— AIM OF THE EXERCISE —
Only the stretch of the listing below that runs from the line with "- Werken met variabelen in JavaScript." through the line with "- **Doel:** Werken" is to be printed, exactly and with both ends.

— RAW DATA —
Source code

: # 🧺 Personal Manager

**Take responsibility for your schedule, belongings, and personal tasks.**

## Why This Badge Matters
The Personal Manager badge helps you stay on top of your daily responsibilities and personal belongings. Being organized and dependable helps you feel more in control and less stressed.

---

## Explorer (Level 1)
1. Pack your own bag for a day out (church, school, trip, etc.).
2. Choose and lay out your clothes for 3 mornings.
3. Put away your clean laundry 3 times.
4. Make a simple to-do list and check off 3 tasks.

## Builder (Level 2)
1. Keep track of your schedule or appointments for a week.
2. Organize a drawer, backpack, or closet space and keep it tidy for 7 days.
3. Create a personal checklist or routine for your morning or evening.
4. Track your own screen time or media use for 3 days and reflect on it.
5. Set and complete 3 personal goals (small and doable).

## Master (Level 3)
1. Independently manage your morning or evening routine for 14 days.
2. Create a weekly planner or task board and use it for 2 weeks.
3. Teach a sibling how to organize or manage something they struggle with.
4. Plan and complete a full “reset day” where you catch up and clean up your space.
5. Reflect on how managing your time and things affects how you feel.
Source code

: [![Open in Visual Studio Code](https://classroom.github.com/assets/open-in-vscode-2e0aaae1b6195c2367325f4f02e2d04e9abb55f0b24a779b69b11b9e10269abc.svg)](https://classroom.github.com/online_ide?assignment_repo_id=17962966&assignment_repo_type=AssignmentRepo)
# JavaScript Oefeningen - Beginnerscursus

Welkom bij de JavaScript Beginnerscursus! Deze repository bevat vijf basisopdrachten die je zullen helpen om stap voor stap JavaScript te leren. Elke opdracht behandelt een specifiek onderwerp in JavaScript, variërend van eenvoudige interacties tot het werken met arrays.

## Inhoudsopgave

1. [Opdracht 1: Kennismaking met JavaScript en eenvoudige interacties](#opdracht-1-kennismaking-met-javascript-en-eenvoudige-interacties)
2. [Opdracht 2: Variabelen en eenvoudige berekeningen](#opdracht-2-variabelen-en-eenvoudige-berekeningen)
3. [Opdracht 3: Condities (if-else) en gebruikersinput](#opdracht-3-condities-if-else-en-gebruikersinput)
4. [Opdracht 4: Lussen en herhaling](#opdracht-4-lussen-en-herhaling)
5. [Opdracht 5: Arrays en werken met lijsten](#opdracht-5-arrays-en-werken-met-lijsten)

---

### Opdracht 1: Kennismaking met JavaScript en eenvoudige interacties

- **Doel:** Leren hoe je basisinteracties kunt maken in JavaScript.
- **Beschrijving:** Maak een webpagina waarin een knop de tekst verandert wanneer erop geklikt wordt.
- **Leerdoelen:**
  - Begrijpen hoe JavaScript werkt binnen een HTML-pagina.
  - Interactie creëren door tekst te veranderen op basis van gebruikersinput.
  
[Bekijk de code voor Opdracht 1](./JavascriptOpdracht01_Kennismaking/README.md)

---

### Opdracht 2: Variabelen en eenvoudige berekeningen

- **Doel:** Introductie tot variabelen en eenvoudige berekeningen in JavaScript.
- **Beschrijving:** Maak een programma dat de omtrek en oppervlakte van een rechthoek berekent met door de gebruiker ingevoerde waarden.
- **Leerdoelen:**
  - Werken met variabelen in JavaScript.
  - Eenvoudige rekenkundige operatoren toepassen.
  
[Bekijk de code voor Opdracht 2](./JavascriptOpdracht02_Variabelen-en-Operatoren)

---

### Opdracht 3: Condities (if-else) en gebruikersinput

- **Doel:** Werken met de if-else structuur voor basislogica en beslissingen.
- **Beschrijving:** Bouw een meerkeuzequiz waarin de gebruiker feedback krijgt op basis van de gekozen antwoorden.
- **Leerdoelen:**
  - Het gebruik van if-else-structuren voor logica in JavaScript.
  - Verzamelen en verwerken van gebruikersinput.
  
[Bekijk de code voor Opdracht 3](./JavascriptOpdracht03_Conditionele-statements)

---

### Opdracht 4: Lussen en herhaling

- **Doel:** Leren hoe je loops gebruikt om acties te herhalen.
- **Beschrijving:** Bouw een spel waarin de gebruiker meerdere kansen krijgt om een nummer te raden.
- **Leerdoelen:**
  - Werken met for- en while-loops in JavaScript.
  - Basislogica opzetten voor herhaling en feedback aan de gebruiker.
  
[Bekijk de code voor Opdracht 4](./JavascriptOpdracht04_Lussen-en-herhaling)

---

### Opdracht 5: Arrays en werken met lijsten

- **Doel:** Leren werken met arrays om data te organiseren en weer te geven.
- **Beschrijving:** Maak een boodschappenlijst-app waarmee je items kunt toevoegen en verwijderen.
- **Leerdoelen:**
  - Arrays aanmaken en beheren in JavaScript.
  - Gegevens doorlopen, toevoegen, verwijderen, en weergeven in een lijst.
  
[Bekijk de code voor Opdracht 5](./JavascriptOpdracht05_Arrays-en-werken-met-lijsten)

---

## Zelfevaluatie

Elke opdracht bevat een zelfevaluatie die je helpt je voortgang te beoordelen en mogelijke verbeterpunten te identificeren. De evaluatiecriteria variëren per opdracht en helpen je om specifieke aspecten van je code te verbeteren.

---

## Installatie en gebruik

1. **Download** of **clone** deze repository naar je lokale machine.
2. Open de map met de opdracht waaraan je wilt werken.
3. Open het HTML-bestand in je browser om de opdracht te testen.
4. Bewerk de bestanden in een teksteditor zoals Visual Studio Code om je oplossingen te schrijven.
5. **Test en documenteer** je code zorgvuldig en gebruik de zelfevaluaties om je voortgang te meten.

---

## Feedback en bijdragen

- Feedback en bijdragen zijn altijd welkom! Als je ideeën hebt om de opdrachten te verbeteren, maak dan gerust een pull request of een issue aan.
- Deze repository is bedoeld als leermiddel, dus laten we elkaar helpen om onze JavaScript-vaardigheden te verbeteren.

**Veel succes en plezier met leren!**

— SOLUTION TO THIS EXERCISE —
  - Werken met variabelen in JavaScript.
  - Eenvoudige rekenkundige operatoren toepassen.
  
[Bekijk de code voor Opdracht 2](./JavascriptOpdracht02_Variabelen-en-Operatoren)

---

### Opdracht 3: Condities (if-else) en gebruikersinput

- **Doel:** Werken met de if-else structuur voor basislogica en beslissingen.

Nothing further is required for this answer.